Problem to work on
Please state how many lines of the records below contain the word "รายได". Give the number and nothing else.

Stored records
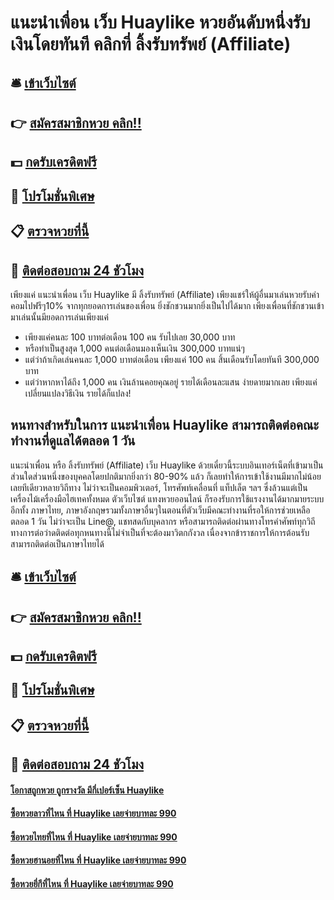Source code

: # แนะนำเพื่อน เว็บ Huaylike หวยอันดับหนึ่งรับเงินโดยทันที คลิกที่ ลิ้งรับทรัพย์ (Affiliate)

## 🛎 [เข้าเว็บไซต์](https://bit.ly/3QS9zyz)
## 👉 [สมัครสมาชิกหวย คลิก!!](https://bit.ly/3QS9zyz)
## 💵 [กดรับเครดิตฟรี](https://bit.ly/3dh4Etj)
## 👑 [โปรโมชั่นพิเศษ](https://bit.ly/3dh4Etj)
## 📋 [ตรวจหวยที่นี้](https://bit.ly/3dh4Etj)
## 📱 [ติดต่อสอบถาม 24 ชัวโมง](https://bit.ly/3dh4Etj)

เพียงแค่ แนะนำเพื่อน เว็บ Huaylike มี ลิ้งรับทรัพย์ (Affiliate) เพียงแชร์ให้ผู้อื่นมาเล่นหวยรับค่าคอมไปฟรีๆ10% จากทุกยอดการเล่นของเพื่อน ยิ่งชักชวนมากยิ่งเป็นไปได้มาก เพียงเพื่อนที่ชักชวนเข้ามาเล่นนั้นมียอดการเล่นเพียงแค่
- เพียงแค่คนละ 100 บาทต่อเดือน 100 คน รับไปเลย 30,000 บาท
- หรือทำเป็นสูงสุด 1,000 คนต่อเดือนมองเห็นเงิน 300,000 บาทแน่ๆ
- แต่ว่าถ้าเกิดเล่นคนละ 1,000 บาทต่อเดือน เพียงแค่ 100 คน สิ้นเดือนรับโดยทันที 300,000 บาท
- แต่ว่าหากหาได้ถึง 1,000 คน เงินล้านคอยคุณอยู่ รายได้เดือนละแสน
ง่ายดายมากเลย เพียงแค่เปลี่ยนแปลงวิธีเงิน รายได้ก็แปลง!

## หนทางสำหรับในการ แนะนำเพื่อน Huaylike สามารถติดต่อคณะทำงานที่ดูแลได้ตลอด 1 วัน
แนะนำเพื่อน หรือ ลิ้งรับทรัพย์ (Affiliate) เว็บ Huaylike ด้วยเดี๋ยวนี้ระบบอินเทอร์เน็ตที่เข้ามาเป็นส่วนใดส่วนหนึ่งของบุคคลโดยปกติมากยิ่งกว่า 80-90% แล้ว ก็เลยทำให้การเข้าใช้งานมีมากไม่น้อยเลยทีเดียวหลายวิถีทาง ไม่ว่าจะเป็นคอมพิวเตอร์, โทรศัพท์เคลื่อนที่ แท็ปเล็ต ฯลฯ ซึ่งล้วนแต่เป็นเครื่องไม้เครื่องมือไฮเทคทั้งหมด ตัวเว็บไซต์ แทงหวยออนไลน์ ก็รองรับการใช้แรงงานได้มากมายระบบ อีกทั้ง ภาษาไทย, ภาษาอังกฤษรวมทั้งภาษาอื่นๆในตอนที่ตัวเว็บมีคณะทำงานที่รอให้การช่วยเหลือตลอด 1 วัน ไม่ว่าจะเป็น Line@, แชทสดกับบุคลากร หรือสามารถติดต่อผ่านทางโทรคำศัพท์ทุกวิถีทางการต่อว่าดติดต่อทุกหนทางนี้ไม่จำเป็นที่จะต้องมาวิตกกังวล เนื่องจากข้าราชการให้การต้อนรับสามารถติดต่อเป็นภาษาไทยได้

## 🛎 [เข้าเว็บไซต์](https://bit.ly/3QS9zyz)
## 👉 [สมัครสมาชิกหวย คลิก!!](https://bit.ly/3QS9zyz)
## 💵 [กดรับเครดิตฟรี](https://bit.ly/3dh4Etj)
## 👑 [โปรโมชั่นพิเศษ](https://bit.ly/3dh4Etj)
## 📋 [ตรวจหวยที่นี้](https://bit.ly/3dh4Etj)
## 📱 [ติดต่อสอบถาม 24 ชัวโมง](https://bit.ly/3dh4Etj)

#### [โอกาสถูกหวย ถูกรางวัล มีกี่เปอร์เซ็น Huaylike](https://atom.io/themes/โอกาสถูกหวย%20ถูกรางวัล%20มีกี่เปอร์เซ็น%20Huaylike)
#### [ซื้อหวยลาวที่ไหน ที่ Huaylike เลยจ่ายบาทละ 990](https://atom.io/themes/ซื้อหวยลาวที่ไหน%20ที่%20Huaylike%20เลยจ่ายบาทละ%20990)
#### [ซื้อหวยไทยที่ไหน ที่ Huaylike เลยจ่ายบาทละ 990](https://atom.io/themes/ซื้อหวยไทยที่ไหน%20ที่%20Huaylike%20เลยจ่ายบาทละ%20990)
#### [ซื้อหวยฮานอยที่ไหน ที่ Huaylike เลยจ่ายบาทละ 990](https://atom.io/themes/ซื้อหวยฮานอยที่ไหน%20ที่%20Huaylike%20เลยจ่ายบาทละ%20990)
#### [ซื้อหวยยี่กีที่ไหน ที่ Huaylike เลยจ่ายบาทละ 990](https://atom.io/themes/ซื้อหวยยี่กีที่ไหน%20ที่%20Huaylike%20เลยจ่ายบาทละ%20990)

--

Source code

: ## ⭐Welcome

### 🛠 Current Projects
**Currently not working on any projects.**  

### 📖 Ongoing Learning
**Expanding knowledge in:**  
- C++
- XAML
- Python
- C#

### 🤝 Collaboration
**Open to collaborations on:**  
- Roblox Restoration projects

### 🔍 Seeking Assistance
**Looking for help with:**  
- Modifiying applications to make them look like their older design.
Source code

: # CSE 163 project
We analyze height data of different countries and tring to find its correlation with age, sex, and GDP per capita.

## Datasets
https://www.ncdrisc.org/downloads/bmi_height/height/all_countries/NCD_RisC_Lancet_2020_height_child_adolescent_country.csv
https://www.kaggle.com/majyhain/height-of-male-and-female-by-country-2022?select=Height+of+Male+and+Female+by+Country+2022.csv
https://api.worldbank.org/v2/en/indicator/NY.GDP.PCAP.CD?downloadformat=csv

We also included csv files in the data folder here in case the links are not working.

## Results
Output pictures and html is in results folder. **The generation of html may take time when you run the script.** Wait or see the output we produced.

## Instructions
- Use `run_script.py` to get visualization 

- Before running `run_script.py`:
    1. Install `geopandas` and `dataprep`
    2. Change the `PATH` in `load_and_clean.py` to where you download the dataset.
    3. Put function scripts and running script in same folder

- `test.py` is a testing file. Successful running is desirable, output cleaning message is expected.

Answer below
2